As normas penais podem ser completas e incompletas. Completas são as que definem o delito de maneira precisa e determinada, não necessitando de nenhum complemento. Ex.: Pedro, dolosamente, mata José. O fato se enquadra imediatamente no art. 121, caput, do CP, que descreve o crime de homicídio doloso. Leis penais incompletas, também denominadas "cegas", "abertas" ou normas penais em branco, são disposições incriminadoras cuja sanção é certa e precisa, permanecendo indeterminado o seu conteúdo. Este é completado por um ato normativo, de origem legislativa ou administrativa, em geral de natureza extrapenal, que passa a integrá-lo.[2] Ex.: nos termos do art. 168-A do CP,[3] que define a apropriação indébita previdenciária, constitui delito o fato de "deixar de repassar à previdência social as contribuições recolhidas dos contribuintes, no prazo e na forma legal" (ou convencional; itálico nosso). Qual é o prazo? A norma não o menciona, cumprindo buscá-lo na Lei de Custeio da Previdência Social (arts. 30, I, "b", V e 31). A sanção vem determinada,[4] ao passo que a definição legal do crime é incompleta, condicionada a dispositivos extrapenais. De modo que, nesses casos, a adequação típica depende do complemento de outras normas jurídicas ou da futura expedição de certos atos administrativos (regulamentos, portarias, editais etc.). A pena é imposta à transgressão (desobediência, inobservância) de uma norma (legal ou administrativa) a ser emitida no futuro.
A doutrina costuma classificar as normas penais em branco em:
a) normas penais em branco em sentido lato (impróprias ou homogêneas);
b) normas penais em branco em sentido estrito (próprias ou heterogêneas).[5]
Normas penais em branco em sentido lato são aquelas em que o complemento é determinado pela mesma fonte formal. O órgão encarregado de elaborar o complemento é o mesmo órgão editor da lei incriminadora em branco (homogeneidade de fontes). Ex.: o art. 178 do CP incrimina o fato de "emitir conhecimento de depósito ou warrant, em desacordo com disposição legal" (segundo itálico nosso). Que disposição legal? O conteúdo incriminador não se apresenta preciso. O complemento é a "disposição legal" que regula os institutos do conhecimento de depósito e do warrant. As fontes formais são homogêneas, uma vez que também compete à União legislar sobre Direito Comercial.
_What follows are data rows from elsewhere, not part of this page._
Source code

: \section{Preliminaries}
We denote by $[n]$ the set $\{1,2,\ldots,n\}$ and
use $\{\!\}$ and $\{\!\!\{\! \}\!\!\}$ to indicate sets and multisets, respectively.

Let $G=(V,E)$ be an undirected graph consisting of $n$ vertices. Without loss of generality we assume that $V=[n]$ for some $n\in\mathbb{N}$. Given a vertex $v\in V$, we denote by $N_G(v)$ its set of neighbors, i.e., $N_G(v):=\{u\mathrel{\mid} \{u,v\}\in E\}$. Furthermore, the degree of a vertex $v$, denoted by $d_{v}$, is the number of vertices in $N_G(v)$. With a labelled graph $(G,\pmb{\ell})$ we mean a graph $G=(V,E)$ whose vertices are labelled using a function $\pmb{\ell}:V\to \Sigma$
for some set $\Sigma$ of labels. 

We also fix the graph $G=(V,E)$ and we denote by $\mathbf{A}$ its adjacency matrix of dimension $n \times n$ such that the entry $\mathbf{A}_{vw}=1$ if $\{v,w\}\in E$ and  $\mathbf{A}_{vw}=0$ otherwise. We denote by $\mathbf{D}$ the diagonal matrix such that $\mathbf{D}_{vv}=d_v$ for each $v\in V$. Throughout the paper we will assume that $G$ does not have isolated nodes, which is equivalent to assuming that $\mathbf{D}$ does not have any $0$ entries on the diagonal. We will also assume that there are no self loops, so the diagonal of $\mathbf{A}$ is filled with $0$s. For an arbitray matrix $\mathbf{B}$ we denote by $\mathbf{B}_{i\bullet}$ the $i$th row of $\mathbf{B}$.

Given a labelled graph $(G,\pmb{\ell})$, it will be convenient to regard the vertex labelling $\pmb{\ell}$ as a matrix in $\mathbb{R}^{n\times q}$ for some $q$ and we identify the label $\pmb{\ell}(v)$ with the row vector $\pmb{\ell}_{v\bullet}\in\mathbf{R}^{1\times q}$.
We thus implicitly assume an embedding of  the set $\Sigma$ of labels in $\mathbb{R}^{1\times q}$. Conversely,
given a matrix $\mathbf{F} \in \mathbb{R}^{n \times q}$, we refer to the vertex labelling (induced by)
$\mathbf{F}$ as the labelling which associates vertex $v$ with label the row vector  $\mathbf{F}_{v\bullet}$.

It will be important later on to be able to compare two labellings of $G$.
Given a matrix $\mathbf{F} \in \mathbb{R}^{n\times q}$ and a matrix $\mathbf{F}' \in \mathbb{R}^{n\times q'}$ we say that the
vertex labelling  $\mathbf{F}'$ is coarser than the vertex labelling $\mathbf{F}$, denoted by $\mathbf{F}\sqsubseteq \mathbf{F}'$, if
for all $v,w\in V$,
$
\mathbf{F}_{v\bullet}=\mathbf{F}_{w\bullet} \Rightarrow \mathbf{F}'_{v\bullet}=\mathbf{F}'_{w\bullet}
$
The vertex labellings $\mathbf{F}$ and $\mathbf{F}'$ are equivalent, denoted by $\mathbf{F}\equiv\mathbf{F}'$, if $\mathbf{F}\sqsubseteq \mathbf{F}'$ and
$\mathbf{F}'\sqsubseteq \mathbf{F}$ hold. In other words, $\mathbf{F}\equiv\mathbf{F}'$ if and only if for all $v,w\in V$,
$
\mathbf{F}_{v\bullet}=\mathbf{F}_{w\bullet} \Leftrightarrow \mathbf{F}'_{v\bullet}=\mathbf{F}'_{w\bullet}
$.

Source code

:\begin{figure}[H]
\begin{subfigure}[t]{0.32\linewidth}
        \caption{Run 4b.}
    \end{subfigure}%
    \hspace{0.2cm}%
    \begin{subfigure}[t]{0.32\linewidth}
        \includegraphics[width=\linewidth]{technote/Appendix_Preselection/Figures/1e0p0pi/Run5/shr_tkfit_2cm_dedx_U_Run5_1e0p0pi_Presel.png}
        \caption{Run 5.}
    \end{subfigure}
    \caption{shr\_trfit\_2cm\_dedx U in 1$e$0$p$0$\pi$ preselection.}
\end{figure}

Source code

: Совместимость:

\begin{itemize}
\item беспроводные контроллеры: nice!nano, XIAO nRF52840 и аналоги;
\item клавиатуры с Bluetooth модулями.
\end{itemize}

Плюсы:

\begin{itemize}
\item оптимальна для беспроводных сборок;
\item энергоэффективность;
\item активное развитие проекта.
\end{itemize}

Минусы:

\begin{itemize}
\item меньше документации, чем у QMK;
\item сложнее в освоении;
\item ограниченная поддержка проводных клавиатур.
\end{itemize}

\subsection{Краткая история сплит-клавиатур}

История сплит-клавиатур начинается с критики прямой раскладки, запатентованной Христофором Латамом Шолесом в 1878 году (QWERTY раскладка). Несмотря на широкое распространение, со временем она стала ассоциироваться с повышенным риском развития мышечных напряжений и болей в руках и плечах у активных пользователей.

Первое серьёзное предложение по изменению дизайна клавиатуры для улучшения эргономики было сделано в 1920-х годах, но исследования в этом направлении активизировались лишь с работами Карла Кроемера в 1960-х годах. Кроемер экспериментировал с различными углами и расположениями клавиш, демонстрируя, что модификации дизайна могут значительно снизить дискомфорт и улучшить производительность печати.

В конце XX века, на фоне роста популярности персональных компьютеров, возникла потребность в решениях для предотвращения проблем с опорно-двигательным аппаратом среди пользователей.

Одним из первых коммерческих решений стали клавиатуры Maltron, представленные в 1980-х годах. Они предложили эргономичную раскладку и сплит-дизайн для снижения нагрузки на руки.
São normas penais em branco em sentido estrito aquelas cujo complemento está contido em norma procedente de outra instância legislativa ou administrativa (fontes legislativas heterogêneas). Exs.:
1.º) a Lei n. 8.137, de 27.12.1990, impondo sanção criminal a quem vende ou oferece à venda mercadoria por preço superior ao oficialmente tabelado, subordina a tipicidade do fato à subseqüente expedição de portarias ou editais administrativos com as tabelas de preços (art. 6.º, I);
2.º) o processo de adequação típica do crime de tráfico de drogas[6] depende de complemento,[7] uma vez que somente é considerada substância entorpecente ou que determine dependência física ou psíquica a que estiver: 1) especificada em lei; ou 2) relacionada pelo Serviço Nacional de Fiscalização da Medicina e Farmácia do Ministério da Saúde. Não se encontrando a substância especificada em lei ou relacionada em portaria etc., o fato é atípico;[8]
3.º) o art. 359-A do CP, mandado introduzir pela Lei n. 10.028, de 19.10.2000, em seu par. ún., I, considera delito o fato de ordenar, autorizar ou realizar operação de crédito, interno ou externo, com inobservância de limite, condição ou montante estabelecido em lei ou em resolução do Senado Federal. De maneira que o tipo pode ser completado por simples resolução do Senado da República.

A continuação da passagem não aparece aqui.